The local middle school from which mayor X graduated, wanted to beat mayor X's horse fart(In Chinese English, beating one's horse fart means flattering one hard). They built a wall, and invited mayor X to paint on it. Mayor X was very happy. But he really had no idea about what to paint because he could only paint very abstract paintings which nobody really understand. Mayor X's secretary suggested that he could make this thing not only a painting, but also a performance art work.
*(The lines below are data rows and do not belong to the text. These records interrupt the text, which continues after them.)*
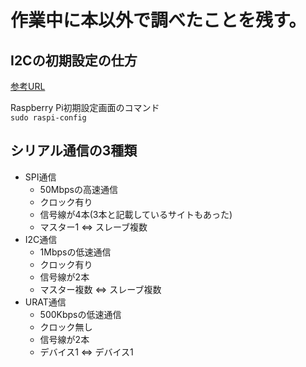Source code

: # 作業中に本以外で調べたことを残す。

## I2Cの初期設定の仕方
[参考URL](https://www.qoosky.io/techs/2316d68b2e)

Raspberry Pi初期設定画面のコマンド  
` sudo raspi-config `

## シリアル通信の3種類
 - SPI通信
   - 50Mbpsの高速通信
   - クロック有り
   - 信号線が4本(3本と記載しているサイトもあった)
   - マスター1 ⇔ スレーブ複数 
 - I2C通信
   - 1Mbpsの低速通信
   - クロック有り
   - 信号線が2本
   - マスター複数 ⇔ スレーブ複数 
 - URAT通信
   - 500Kbpsの低速通信
   - クロック無し
   - 信号線が2本
   - デバイス1 ⇔ デバイス1 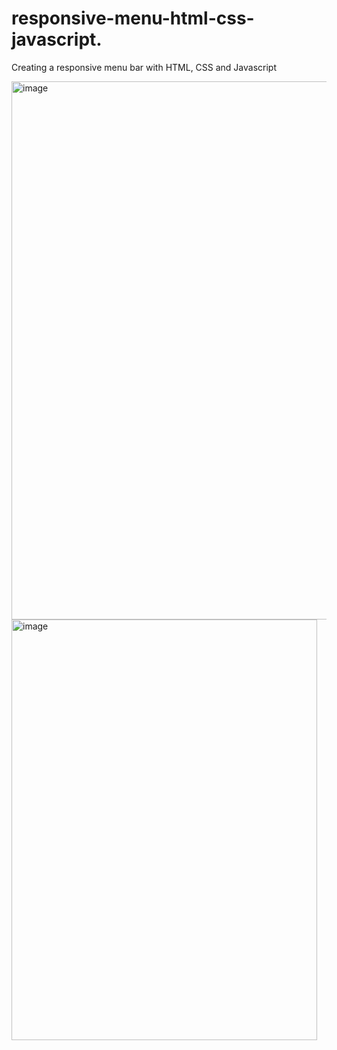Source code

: # responsive-menu-html-css-javascript.
Creating a responsive menu bar with HTML, CSS and Javascript


<img width="1861" height="861" alt="image" src="https://github.com/user-attachments/assets/b6b29ca1-8677-40a2-af83-148680ceaccc" />

<img width="489" height="673" alt="image" src="https://github.com/user-attachments/assets/e42bc4c1-9392-49c5-9836-25e6ce872505" />


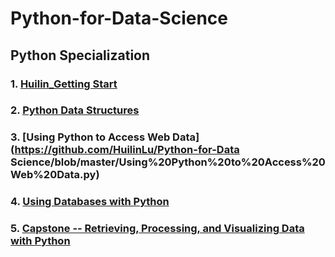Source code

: # Python-for-Data-Science

## Python Specialization

### 1. [Huilin_Getting Start](https://github.com/HuilinLu/Python-for-Data-Science/blob/master/Huilin_Getting%20Start.py)

### 2. [Python Data Structures](https://github.com/HuilinLu/Python-for-Data-Science/blob/master/Python%20Data%20Structures.py)

### 3. [Using Python to Access Web Data](https://github.com/HuilinLu/Python-for-Data Science/blob/master/Using%20Python%20to%20Access%20Web%20Data.py)

### 4. [Using Databases with Python](https://github.com/HuilinLu/Python-for-Data-Science/blob/master/Using%20Databases%20with%20Python.py)

### 5. [Capstone -- Retrieving, Processing, and Visualizing Data with Python](https://github.com/HuilinLu/Python-for-Data-Science/blob/master/Capstone%20--%20Retrieving%2C%20Processing%2C%20and%20Visualizing%20Data%20with%20Python.py)
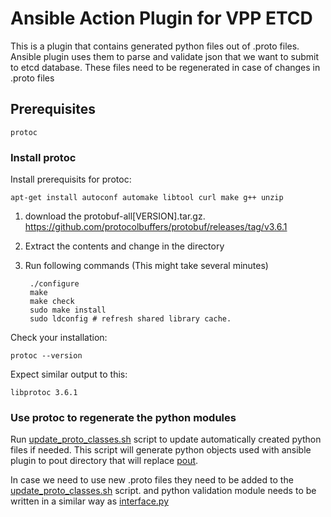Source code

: # Ansible Action Plugin for VPP ETCD

This is a plugin that contains generated python files out of
.proto files. Ansible plugin uses them to parse and validate
json that we want to submit to etcd database. These files need
to be regenerated in case of changes in .proto files

## Prerequisites

    protoc

### Install protoc

Install prerequisits for protoc:

    apt-get install autoconf automake libtool curl make g++ unzip

1. download the protobuf-all\[VERSION\].tar.gz.
https://github.com/protocolbuffers/protobuf/releases/tag/v3.6.1
2. Extract the contents and change in the directory
3. Run following commands (This might take several minutes)

        ./configure
        make
        make check
        sudo make install
        sudo ldconfig # refresh shared library cache.

Check your installation:

    protoc --version

Expect similar output to this:

    libprotoc 3.6.1


### Use protoc to regenerate the python modules

Run [update_proto_classes.sh](../scripts/update_proto_classes.sh) script
to update automatically created python files if needed. This script will
generate python objects used with ansible plugin to pout directory that
will replace [pout](action_plugins/pout).

In case we need to use new .proto files they need to be added to the
[update_proto_classes.sh](../scripts/update_proto_classes.sh) script.
and python validation module needs to be written in a similar way as
[interface.py](action_plugins/plugins/interface.py)
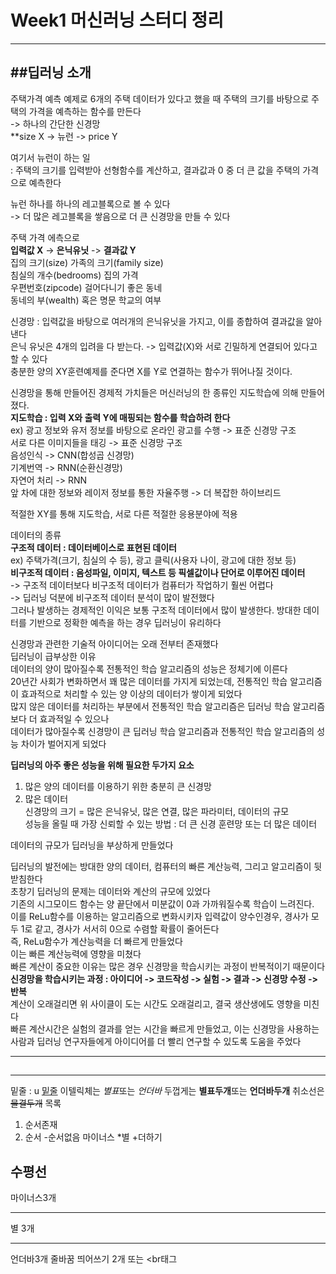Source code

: # Week1 머신러닝 스터디 정리
***
##딥러닝 소개
---

주택가격 예측 예제로 6개의 주택 데이터가 있다고 했을 때 주택의 크기를 바탕으로 주택의 가격을 예측하는 함수를 만든다  
-> 하나의 간단한 신경망  
**size X -> 뉴런 -> price Y  
  
여기서 뉴런이 하는 일  
: 주택의 크기를 입력받아 선형함수를 계산하고, 결과값과 0 중 더 큰 값을 주택의 가격으로 예측한다  
  
뉴런 하나를 하나의 레고블록으로 볼 수 있다  
-> 더 많은 레고블록을 쌓음으로 더 큰 신경망을 만들 수 있다  
  
주택 가격 에측으로   
**입력값 X**              ->         **은닉유닛**        ->           **결과값 Y**  
집의 크기(size)                   가족의 크기(family size)    
침실의 개수(bedrooms)                                              집의 가격  
우편번호(zipcode)                 걸어다니기 좋은 동네  
동네의 부(wealth)                 혹은 명문 학교의 여부      

신경망 : 입력값을 바탕으로 여러개의 은닉유닛을 가지고, 이를 종합하여 결과값을 알아낸다  
         은닉 유닛은 4개의 입려을 다 받는다. -> 입력값(X)와 서로 긴밀하게 연결되어 있다고 할 수 있다  
         충분한 양의 XY훈련예제를 준다면 X를 Y로 연결하는 함수가 뛰어나질 것이다.  
   
신경망을 통해 만들어진 경제적 가치들은 머신러닝의 한 종류인 지도학습에 의해 만들어졌다.  
**지도학습 : 입력 X와 출력 Y에 매핑되는 함수를 학습하려 한다**  
ex) 광고 정보와 유저 정보를 바탕으로 온라인 광고를 수행       ->      표준 신경망 구조  
    서로 다른 이미지들을 태깅                                ->      표준 신경망 구조  
    음성인식                                                 ->      CNN(합성곱 신경망)  
    기계번역                                                 ->      RNN(순환신경망)  
    자연어 처리                                              ->      RNN  
    앞 차에 대한 정보와 레이저 정보를 통한 자율주행           ->      더 복잡한 하이브리드  
     
적절한 XY를 통해 지도학습, 서로 다른 적절한 응용분야에 적용  
  
  
데이터의 종류   
**구조적 데이터 : 데이터베이스로 표현된 데이터**  
                    ex) 주택가격(크기, 침실의 수 등), 광고 클릭(사용자 나이, 광고에 대한 정보 등)  
**비구조적 데이터 : 음성파일, 이미지, 텍스트 등 픽셀값이나 단어로 이루어진 데이터**  
-> 구조적 데이터보다 비구조적 데이터가 컴퓨터가 작업하기 훨씬 어렵다  
-> 딥러닝 덕분에 비구조적 데이터 분석이 많이 발전했다  
그러나 발생하는 경제적인 이익은 보통 구조적 데이터에서 많이 발생한다. 방대한 데이터를 기반으로 정확한 예측을 하는 경우 딥러닝이 유리하다  
  
신경망과 관련한 기술적 아이디어는 오래 전부터 존재했다  
딥러닝이 급부상한 이유  
  데이터의 양이 많아질수록 전통적인 학습 알고리즘의 성능은 정체기에 이른다  
  20년간 사회가 변화하면서 꽤 많은 데이터를 가지게 되었는데, 전통적인 학습 알고리즘이 효과적으로 처리할 수 있는 양 이상의 데이터가 쌓이게 되었다  
  많지 않은 데이터를 처리하는 부분에서 전통적인 학습 알고리즘은 딥러닝 학습 알고리즘보다 더 효과적일 수 있으나  
  데이터가 많아질수록 신경망이 큰 딥러닝 학습 알고리즘과 전통적인 학습 알고리즘의 성능 차이가 벌어지게 되었다  
    
**딥러닝의 아주 좋은 성능을 위해 필요한 두가지 요소**  
1. 많은 양의 데이터를 이용하기 위한 충분히 큰 신경망  
2. 많은 데이터  
신경망의 크기 = 많은 은닉유닛, 많은 연결, 많은 파라미터, 데이터의 규모   
성능을 올릴 때 가장 신뢰할 수 있는 방법 : 더 큰 신경 훈련망 또는 더 많은 데이터  
  
데이터의 규모가 딥러닝을 부상하게 만들었다  
  
딥러닝의 발전에는 방대한 양의 데이터, 컴퓨터의 빠른 계산능력, 그리고 알고리즘이 뒷받침한다  
초창기 딥러닝의 문제는 데이터와 계산의 규모에 있었다  
  기존의 시그모이드 함수는 양 끝단에서 미분값이 0과 가까워질수록 학습이 느려진다.  
  이를 ReLu함수를 이용하는 알고리즘으로 변화시키자 입력값이 양수인경우, 경사가 모두 1로 같고, 경사가 서서히 0으로 수렴할 확률이 줄어든다  
  즉, ReLu함수가 계산능력을 더 빠르게 만들었다  
  이는 빠른 계산능력에 영향을 미쳤다  
  빠른 계산이 중요한 이유는 많은 경우 신경망을 학습시키는 과정이 반복적이기 때문이다  
  **신경망을 학습시키는 과정 : 아이디어 -> 코드작성 -> 실험 -> 결과 -> 신경망 수정 -> 반복**  
  계산이 오래걸리면 위 사이클이 도는 시간도 오래걸리고, 결국 생산생에도 영향을 미친다  
  빠른 계산시간은 실험의 결과를 얻는 시간을 빠르게 만들었고, 이는 신경망을 사용하는 사람과 딥러닝 연구자들에게 아이디어를 더 빨리 연구할 수 있도록 도움을 주었다  
  
---
   
##
---


밑줄 : u <u>밑줄</u>
이텔릭체는 *별표*또는 _언더바_
두껍게는 **별표두개**또는 __언더바두개__
취소선은 ~~물결두개~~
목록
1. 순서존재
2. 순서
  -순서없음 마이너스
  *별
  +더하기
  
수평선 
---
마이너스3개
***
별 3개
___
언더바3개
줄바꿈 띄어쓰기 2개 또는 <br태그
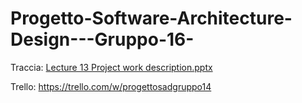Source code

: # Progetto-Software-Architecture-Design---Gruppo-16-

Traccia: [Lecture 13 Project work description.pptx](https://github.com/user-attachments/files/20099686/Lecture.13.Project.work.description.pptx)

Trello: https://trello.com/w/progettosadgruppo14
This was the secretary's idea:
The wall was divided into N segments and the width of each segment was one cun(cun is a Chinese length unit). All segments were numbered from 1 to N, from left to right. There were 30 kinds of colors mayor X could use to paint the wall. They named those colors as color 1, color 2 .... color 30. The wall's original color was color 2. Every time mayor X would paint some consecutive segments with a certain kind of color, and he did this for many times. Trying to make his performance art fancy, mayor X declared that at any moment, if someone asked how many kind of colors were there on any consecutive segments, he could give the number immediately without counting.
But mayor X didn't know how to give the right answer. Your friend, Mr. W was an secret officer of anti-corruption bureau, he helped mayor X on this problem and gained his trust. Do you know how Mr. Q did this?
Input
There are several test cases.
For each test case:
The first line contains two integers, N and M ,meaning that the wall is divided into N segments and there are M operations(0 < N <= 1,000,000; 0<M<=100,000)
Then M lines follow, each representing an operation. There are two kinds of operations, as described below:
1) P a b c
a, b and c are integers. This operation means that mayor X painted all segments from segment a to segment b with color c ( 0 < a<=b <= N, 0 < c <= 30).
2) Q a b
a and b are integers. This is a query operation. It means that someone asked that how many kinds of colors were there from segment a to segment b ( 0 < a<=b <= N).
Please note that the operations are given in time sequence.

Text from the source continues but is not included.